Task instructions
Lines from the material below that hold the string "chaque" are what is needed; copy each of them.

Working data

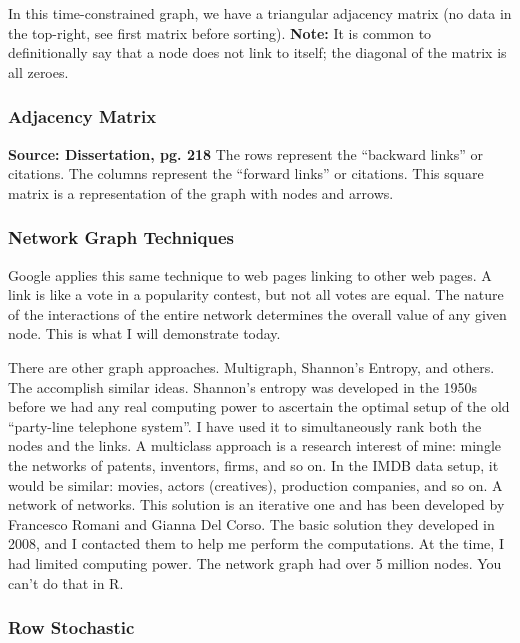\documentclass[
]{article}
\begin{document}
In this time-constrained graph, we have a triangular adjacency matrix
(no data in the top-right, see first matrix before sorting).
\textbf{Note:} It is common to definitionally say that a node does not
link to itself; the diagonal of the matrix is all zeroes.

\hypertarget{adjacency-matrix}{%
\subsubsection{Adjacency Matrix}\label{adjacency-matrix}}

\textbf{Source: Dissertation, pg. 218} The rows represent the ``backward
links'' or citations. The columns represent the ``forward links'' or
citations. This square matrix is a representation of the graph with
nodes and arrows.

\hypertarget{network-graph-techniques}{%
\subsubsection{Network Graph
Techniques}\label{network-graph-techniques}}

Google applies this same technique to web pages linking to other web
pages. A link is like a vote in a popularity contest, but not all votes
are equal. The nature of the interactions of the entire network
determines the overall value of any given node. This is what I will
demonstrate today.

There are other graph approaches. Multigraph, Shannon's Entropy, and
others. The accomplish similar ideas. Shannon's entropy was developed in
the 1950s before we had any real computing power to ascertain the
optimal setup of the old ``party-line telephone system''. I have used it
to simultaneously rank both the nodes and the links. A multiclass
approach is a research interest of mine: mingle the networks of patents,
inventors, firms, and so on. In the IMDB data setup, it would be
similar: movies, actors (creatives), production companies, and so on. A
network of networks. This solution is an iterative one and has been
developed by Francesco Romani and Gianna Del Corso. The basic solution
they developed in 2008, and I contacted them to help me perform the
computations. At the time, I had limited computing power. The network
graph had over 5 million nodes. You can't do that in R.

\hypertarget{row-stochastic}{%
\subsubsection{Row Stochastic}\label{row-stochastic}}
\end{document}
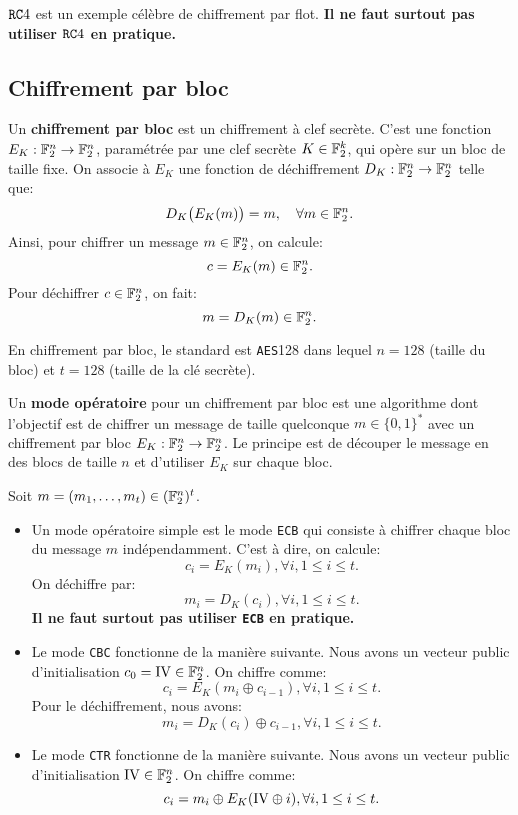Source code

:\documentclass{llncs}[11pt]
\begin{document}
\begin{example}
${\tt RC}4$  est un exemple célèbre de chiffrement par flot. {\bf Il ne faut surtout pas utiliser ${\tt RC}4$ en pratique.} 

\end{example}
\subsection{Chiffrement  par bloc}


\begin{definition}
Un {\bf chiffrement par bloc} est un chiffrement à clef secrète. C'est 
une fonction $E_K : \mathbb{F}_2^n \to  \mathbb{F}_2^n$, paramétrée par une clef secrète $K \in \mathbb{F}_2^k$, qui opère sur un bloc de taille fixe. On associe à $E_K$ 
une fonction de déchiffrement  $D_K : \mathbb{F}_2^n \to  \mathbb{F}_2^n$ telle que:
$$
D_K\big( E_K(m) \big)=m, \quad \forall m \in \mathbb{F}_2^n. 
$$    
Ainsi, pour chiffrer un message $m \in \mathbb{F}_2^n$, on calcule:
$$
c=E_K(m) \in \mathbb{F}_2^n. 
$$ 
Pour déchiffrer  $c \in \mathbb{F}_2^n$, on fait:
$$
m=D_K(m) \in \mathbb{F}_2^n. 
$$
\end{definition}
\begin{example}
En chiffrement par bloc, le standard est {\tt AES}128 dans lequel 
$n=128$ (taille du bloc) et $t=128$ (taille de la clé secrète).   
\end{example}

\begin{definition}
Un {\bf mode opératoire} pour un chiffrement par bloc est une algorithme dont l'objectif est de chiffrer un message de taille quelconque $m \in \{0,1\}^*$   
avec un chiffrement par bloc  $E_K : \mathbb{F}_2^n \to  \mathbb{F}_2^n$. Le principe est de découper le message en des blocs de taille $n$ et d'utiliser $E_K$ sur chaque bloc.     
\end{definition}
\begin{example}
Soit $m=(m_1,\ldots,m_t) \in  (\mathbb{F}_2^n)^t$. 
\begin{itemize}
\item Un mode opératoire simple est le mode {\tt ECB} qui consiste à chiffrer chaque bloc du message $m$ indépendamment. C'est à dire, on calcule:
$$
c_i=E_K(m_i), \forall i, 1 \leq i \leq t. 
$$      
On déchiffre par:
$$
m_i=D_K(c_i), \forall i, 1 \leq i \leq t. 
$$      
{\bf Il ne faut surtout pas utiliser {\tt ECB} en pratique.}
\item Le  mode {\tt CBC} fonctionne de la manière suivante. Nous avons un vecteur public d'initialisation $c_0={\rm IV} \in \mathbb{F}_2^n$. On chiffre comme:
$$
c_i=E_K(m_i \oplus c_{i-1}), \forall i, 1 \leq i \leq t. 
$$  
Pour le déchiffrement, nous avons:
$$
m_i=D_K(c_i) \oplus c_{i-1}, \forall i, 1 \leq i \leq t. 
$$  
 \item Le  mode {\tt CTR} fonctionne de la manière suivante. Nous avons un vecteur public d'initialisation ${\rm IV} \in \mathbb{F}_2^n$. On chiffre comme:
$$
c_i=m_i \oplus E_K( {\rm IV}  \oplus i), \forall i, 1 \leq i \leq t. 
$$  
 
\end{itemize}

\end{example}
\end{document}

Response
avec un chiffrement par bloc  $E_K : \mathbb{F}_2^n \to  \mathbb{F}_2^n$. Le principe est de découper le message en des blocs de taille $n$ et d'utiliser $E_K$ sur chaque bloc.     
\item Un mode opératoire simple est le mode {\tt ECB} qui consiste à chiffrer chaque bloc du message $m$ indépendamment. C'est à dire, on calcule:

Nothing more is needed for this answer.